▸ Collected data
# # # #

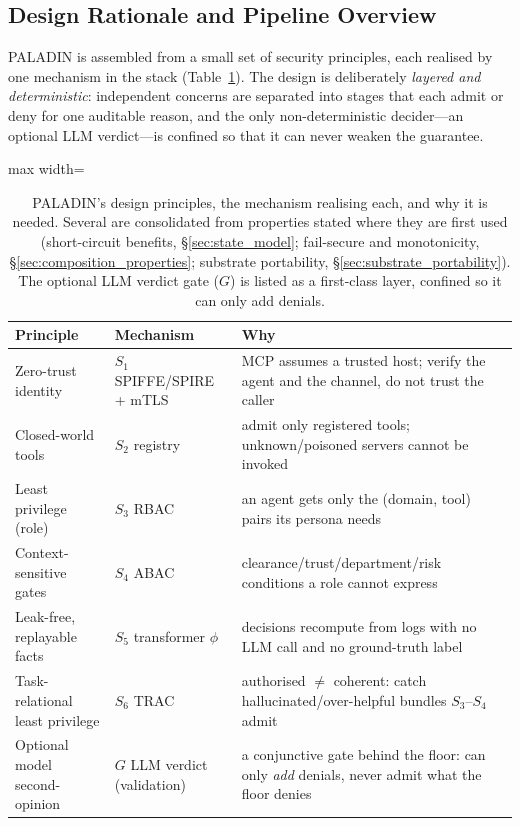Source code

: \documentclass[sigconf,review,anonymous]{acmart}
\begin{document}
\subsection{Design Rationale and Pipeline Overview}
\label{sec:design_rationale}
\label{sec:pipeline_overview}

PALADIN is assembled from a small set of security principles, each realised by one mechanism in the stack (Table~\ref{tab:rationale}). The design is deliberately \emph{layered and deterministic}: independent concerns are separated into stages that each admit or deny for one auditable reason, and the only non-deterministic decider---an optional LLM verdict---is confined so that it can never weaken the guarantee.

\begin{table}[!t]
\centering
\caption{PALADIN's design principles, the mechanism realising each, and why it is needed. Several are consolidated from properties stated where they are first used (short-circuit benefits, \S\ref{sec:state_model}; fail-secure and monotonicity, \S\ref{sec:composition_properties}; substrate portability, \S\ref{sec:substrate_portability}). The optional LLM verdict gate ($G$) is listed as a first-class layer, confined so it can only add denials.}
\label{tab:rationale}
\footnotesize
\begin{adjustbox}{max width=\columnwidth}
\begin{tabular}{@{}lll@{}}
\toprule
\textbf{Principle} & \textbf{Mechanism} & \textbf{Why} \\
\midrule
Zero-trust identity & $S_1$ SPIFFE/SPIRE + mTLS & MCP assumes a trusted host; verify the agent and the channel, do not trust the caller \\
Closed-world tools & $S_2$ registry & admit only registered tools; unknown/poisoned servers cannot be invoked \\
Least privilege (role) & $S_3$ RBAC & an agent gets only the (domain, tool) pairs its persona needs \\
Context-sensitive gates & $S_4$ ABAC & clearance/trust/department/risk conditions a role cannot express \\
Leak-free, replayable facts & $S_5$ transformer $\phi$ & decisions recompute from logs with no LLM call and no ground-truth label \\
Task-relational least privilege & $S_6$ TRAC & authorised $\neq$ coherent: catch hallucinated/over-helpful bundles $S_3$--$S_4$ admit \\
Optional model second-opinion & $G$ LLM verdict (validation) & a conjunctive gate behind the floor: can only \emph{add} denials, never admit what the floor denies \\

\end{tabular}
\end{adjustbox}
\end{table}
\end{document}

# # # #

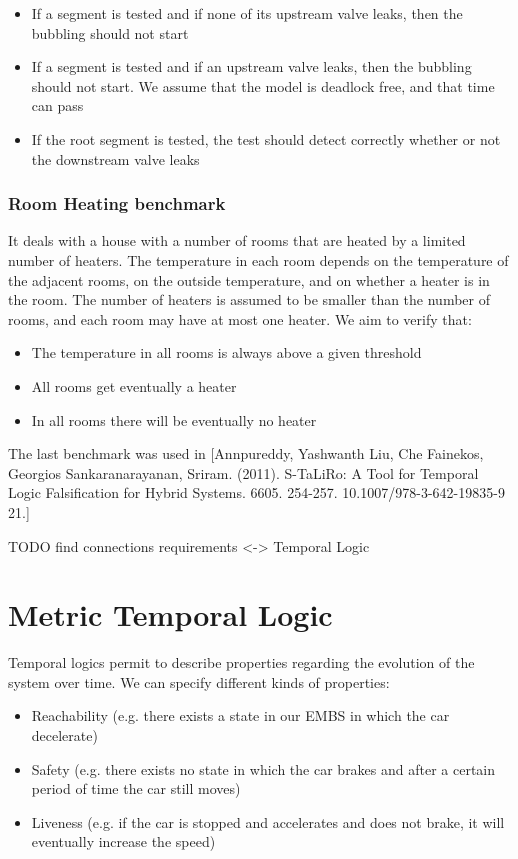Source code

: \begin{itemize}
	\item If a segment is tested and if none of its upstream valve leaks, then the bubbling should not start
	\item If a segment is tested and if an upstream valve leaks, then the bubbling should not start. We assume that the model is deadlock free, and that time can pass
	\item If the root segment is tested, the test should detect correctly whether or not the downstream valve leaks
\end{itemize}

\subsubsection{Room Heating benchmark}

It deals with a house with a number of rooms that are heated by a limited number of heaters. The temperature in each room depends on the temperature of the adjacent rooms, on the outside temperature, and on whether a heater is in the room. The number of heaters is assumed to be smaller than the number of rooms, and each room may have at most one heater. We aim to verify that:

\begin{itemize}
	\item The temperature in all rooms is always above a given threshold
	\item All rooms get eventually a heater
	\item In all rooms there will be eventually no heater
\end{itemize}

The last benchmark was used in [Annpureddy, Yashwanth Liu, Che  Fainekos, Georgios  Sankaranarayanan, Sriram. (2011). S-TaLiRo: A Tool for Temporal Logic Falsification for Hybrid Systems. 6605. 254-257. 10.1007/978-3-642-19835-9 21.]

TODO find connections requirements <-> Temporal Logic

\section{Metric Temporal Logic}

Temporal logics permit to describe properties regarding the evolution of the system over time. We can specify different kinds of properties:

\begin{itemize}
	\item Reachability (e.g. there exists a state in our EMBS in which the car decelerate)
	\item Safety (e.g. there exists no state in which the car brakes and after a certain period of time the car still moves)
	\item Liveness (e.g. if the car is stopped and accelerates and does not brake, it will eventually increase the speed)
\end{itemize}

# # # #

▸ Requirement
Look above for the line with "It deals with" and the line with "The last benchmark". Retype those two lines and every line between them exactly, adding nothing.

▸ Your response
It deals with a house with a number of rooms that are heated by a limited number of heaters. The temperature in each room depends on the temperature of the adjacent rooms, on the outside temperature, and on whether a heater is in the room. The number of heaters is assumed to be smaller than the number of rooms, and each room may have at most one heater. We aim to verify that:

\begin{itemize}
	\item The temperature in all rooms is always above a given threshold
	\item All rooms get eventually a heater
	\item In all rooms there will be eventually no heater
\end{itemize}

The last benchmark was used in [Annpureddy, Yashwanth Liu, Che  Fainekos, Georgios  Sankaranarayanan, Sriram. (2011). S-TaLiRo: A Tool for Temporal Logic Falsification for Hybrid Systems. 6605. 254-257. 10.1007/978-3-642-19835-9 21.]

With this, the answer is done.